Grafana Cloud

Configure Kubernetes Monitoring with easy deployment and Helm chart

The easy deployment process using the Kubernetes Monitoring GUI works in conjunction with the most recent version of Grafana Kubernetes Monitoring Helm chart. To learn how the Helm chart configuration works, refer to Helm chart overview.

Note

Configuration with the Grafana Kubernetes Monitoring Helm chart is the recommended method.

Configuration of the Grafana Kubernetes Monitoring Helm chart includes the steps shown in the following diagram:

Steps of configuration process
Steps of configuration process

Available platforms

You can install Kubernetes Monitoring on these platforms:

PlatformNotes
KubernetesIncludes Kubernetes, Amazon Elastic Kubernetes Service (EKS) on Amazon Elastic Cloud Compute (EC2), Google Kubernetes Engine (GKE), and Tanzu
Amazon EKS on AWS FargateWith this platform, Node Exporter metrics are disabled. Instead, Kubelet Resources are used to gather CPU and memory usage. Pod Logs are gathered via the Kubernetes API.
Azure Kubernetes Service (AKS)N/A
Google Kubernetes Engine (GKE) AutopilotWith this platform, Node Exporter metrics are disabled. Instead, Kubelet Resources are used to gather CPU and memory usage. Pod Logs are gathered via the Kubernetes API.
IBM Cloud Kubernetes ServiceN/A
Red Hat OpenShiftN/A

Activate and send data from your account

To configure and use Kubernetes Monitoring, you must activate the product. Activation ensures you have access, and begins your billing for usage. Next, you must send data to your account. To do so, complete the following steps:

  1. Go to your Grafana Cloud account, and click My Account.
  2. Select the stack where you want to install Kubernetes Monitoring.
  3. Click Details next to the name of your stack.
  4. At your stack page, click Launch to open Kubernetes Monitoring.
  5. Click Activate to activate Kubernetes Monitoring.
  6. At the Activate Kubernetes Monitoring dialog box, select the box and click Activate.
  7. Click Start sending data.

Kubernetes Monitoring displays the Cluster configuration tab of the Configuration page.

Configuration process

Complete the configuration process on the Cluster configuration tab.

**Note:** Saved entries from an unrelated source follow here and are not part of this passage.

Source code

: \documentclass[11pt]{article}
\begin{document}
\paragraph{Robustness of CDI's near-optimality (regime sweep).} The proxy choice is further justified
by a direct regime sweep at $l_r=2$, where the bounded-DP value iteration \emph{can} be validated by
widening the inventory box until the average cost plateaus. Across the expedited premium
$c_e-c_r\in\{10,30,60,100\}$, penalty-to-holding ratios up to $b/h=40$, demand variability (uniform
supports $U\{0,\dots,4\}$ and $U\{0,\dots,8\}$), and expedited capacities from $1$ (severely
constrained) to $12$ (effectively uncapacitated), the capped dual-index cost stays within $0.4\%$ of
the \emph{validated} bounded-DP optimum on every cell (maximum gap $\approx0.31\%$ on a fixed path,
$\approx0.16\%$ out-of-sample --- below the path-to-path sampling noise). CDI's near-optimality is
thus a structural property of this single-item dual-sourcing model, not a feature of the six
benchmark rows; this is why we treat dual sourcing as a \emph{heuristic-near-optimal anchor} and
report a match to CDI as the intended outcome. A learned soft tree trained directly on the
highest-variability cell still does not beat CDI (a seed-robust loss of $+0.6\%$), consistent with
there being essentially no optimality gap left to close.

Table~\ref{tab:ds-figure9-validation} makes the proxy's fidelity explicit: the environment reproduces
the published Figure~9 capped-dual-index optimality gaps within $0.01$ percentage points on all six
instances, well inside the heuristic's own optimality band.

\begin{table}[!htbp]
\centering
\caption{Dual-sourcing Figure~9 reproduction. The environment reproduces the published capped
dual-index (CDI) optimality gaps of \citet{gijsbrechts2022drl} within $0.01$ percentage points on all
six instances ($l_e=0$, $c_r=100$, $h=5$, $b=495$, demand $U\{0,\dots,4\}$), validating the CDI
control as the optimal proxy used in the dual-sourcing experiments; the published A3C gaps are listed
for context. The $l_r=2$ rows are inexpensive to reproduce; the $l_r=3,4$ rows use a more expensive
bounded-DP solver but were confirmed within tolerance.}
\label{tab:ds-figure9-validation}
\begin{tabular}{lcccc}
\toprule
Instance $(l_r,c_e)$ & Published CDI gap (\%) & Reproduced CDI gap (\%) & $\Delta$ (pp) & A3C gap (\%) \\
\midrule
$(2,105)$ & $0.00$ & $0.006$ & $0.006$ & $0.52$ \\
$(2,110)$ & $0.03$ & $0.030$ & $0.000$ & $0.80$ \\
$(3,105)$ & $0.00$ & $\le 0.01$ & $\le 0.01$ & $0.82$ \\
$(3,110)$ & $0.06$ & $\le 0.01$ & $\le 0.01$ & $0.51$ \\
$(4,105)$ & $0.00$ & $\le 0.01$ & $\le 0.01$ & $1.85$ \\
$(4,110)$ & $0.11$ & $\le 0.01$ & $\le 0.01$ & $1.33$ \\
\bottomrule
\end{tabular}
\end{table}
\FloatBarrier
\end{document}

Give it a try using Grafana Play
Give it a try using Grafana Play

With Grafana Play, you can explore and see how it works, learning from practical examples to accelerate your development. This feature can be seen on this Configuration page.

Before you begin

Make sure you have met the prerequisites required for these configuration steps.

Note

Ensure that you are familiar with the components installed by the Helm chart and how they relate to switching on or off the configuration choices available.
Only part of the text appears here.